To make the crystallised flowers, make sure the flowers are wiped clean and are dry.
Line the baking sheet with baking paper.
Place the caster sugar in a small bowl.
Paint both sides of the flowers with a thin layer of egg white and immediately dip into the sugar bowl and gently move around so the top and underneath of the flower is covered with the sugar.
Place the sugar-coated flowers on the lined baking sheet and put in an airy place for a few hours.
To make the marzipan, sift the icing sugar into a large mixing bowl and stir in the caster sugar and almonds.
Beat the eggs with the almond extract and lemon juice in a separate bowl.
Stir into the dry ingredients with a large spoon until the mixture begins to come together.
Use your hands to continue combining the mixture into a stiff, but pliable paste.
Dust the work surface with more sifted icing sugar and knead the marzipan for a minute or two until smooth.
Return to the bowl, cover tightly with cling film, and leave to stand for 1-2 hours before using. This will allow the almonds to swell and absorb some of the moisture from the eggs.
To make the cake, finely grate the lemon and orange and set the zest aside.
Squeeze the orange and lemon juice into the saucepan and add the dried fruit and cherries.
Bring to a simmer over a medium heat and bubble for a few minutes, stirring constantly until the liquid reduces.
Remove from the heat and leave to thoroughly cool.
Butter and line the base and sides of a 20cm loose-based deep round cake tin with two layers of baking paper.
Preheat the oven to 170C/325F/gas 3.
Place the butter and sugar into a large mixing bowl and beat together with the electric hand whisk until light and fluffy.
Add the eggs, one at a time, beating well after each addition.
Sift the flour and spices into the bowl and fold in.
Drain the dried fruit to remove any remaining liquid and stir into the cake batter along with the reserved orange and lemon zest.
Spoon just half of the mixture into the lined cake tin and smooth the surface as evenly as you can. Put the rest of the cake batter aside.
Take half the marzipan and roll out to 7mm thick.
Place the cake tin over the marzipan and cut round it to make a disc that comfortably fits in the cake tin on top of the first batch of cake batter.
Mould any left-over marzipan into a ball, cover with clingfilm and return to the fridge.
Place the remaining cake mixture over the marzipan disc and place the cake in the oven and bake for an hour and a half.
Check after 45 minutes to check the top isn’t burning.

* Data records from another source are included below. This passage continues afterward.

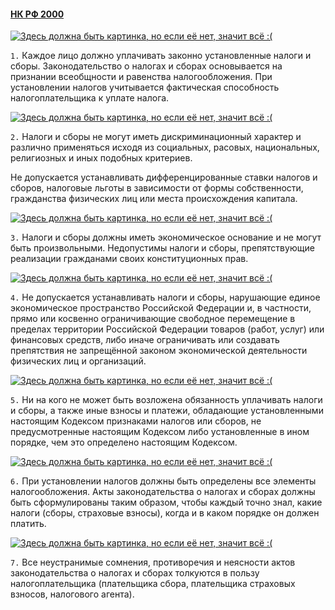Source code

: #### [НК РФ 2000](https://lalawland.github.io/eurasia/russia/taxes)

[![Здесь должна быть картинка, но если её нет, значит всё :(](https://p2.tabor.ru/feed/2016-06-29/14412101/88780_760x500.jpg)](https://p2.tabor.ru/feed/2016-06-29/14412101/88780_760x500.jpg)

`1.` Каждое лицо должно уплачивать законно установленные налоги и сборы. Законодательство о налогах и сборах основывается на признании всеобщности и равенства налогообложения. При установлении налогов учитывается фактическая способность налогоплательщика к уплате налога.

[![Здесь должна быть картинка, но если её нет, значит всё :(](https://www.agent-x.com.au/wp-content/uploads/2010/06/Modern_Discrimination-f7a6765.jpg)](https://www.agent-x.com.au/wp-content/uploads/2010/06/Modern_Discrimination-f7a6765.jpg)

`2.` Налоги и сборы не могут иметь дискриминационный характер и различно применяться исходя из социальных, расовых, национальных, религиозных и иных подобных критериев.

Не допускается устанавливать дифференцированные ставки налогов и сборов, налоговые льготы в зависимости от формы собственности, гражданства физических лиц или места происхождения капитала.

[![Здесь должна быть картинка, но если её нет, значит всё :(](https://sun9-44.userapi.com/impg/ETyyQ0K6e48pAWeCFGQQ7A_8QSbnVo-dGQj9GA/mAFg0HqdIaU.jpg?size=604x401&quality=96&sign=9586b74fb5f66e49a60cda0c7c99baee&type=album)](https://sun9-44.userapi.com/impg/ETyyQ0K6e48pAWeCFGQQ7A_8QSbnVo-dGQj9GA/mAFg0HqdIaU.jpg?size=604x401&quality=96&sign=9586b74fb5f66e49a60cda0c7c99baee&type=album)

`3.` Налоги и сборы должны иметь экономическое основание и не могут быть произвольными. Недопустимы налоги и сборы, препятствующие реализации гражданами своих конституционных прав.

[![Здесь должна быть картинка, но если её нет, значит всё :(](https://ic.pics.livejournal.com/olufsen_bang/72156990/9747/9747_300.jpg)](https://ic.pics.livejournal.com/olufsen_bang/72156990/9747/9747_300.jpg)

`4.` Не допускается устанавливать налоги и сборы, нарушающие единое экономическое пространство Российской Федерации и, в частности, прямо или косвенно ограничивающие свободное перемещение в пределах территории Российской Федерации товаров (работ, услуг) или финансовых средств, либо иначе ограничивать или создавать препятствия не запрещённой законом экономической деятельности физических лиц и организаций.

[![Здесь должна быть картинка, но если её нет, значит всё :(](https://www.anekdot.ru/i/caricatures/normal/23/2/22/1677054689.jpg)](https://www.anekdot.ru/i/caricatures/normal/23/2/22/1677054689.jpg)

`5.` Ни на кого не может быть возложена обязанность уплачивать налоги и сборы, а также иные взносы и платежи, обладающие установленными настоящим Кодексом признаками налогов или сборов, не предусмотренные настоящим Кодексом либо установленные в ином порядке, чем это определено настоящим Кодексом.

[![Здесь должна быть картинка, но если её нет, значит всё :(](https://s00.yaplakal.com/pics/pics_preview/7/4/5/17072547.jpg)](https://s00.yaplakal.com/pics/pics_preview/7/4/5/17072547.jpg)

`6.` При установлении налогов должны быть определены все элементы налогообложения. Акты законодательства о налогах и сборах должны быть сформулированы таким образом, чтобы каждый точно знал, какие налоги (сборы, страховые взносы), когда и в каком порядке он должен платить.

[![Здесь должна быть картинка, но если её нет, значит всё :(](https://sun9-8.userapi.com/impg/MOj1Puf0-k-8M9moKzTF1w-kiw1Qmgsbp9iC5w/BzCFSD7I8ds.jpg?size=320x336&quality=96&sign=a0da497ffaa292c6e5974bdbd1f5a2a1&c_uniq_tag=NbvCgU3LQOY6Z_K1HyBRVkl1AwJZraSCoN1jUYwhPF4&type=album)](https://sun9-8.userapi.com/impg/MOj1Puf0-k-8M9moKzTF1w-kiw1Qmgsbp9iC5w/BzCFSD7I8ds.jpg?size=320x336&quality=96&sign=a0da497ffaa292c6e5974bdbd1f5a2a1&c_uniq_tag=NbvCgU3LQOY6Z_K1HyBRVkl1AwJZraSCoN1jUYwhPF4&type=album)

`7.` Все неустранимые сомнения, противоречия и неясности актов законодательства о налогах и сборах толкуются в пользу налогоплательщика (плательщика сбора, плательщика страховых взносов, налогового агента).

If it is place, a sheet of kitchen foil over the top.
After an hour and a half take the cake out of the oven and check that it’s cooked by inserting a skewer into the middle of the cake. If it comes out clean it’s cooked. If it doesn’t return to the oven for another 10 minutes or so.
When the cake is cooked, remove from the oven and leave it to cool in the tin for 15 minutes.
Remove from the tin, peel off the baking paper, place on the cooling rack and leave to cool to room temperature.
When you are ready to decorate the cake, heat the apricot jam in the small saucepan until runny and use a pastry brush to paint the top of the cake with the jam.
Roll out the remaining marzipan to 7mm and cut out a circle that will fit the top of the cake with 2-3mm extra. Place on top of the cake.
Use your finger or the handle of a wooden spoon to flute the edges of the marzipan.
Make sure the crystallised flowers are dry and crispy and decorate the marzipan on top of the cake with them in any arrangement you choose. Use a little icing to stick the flowers onto the marzipan.
Tie a large ribbon round the cake and give to your mother!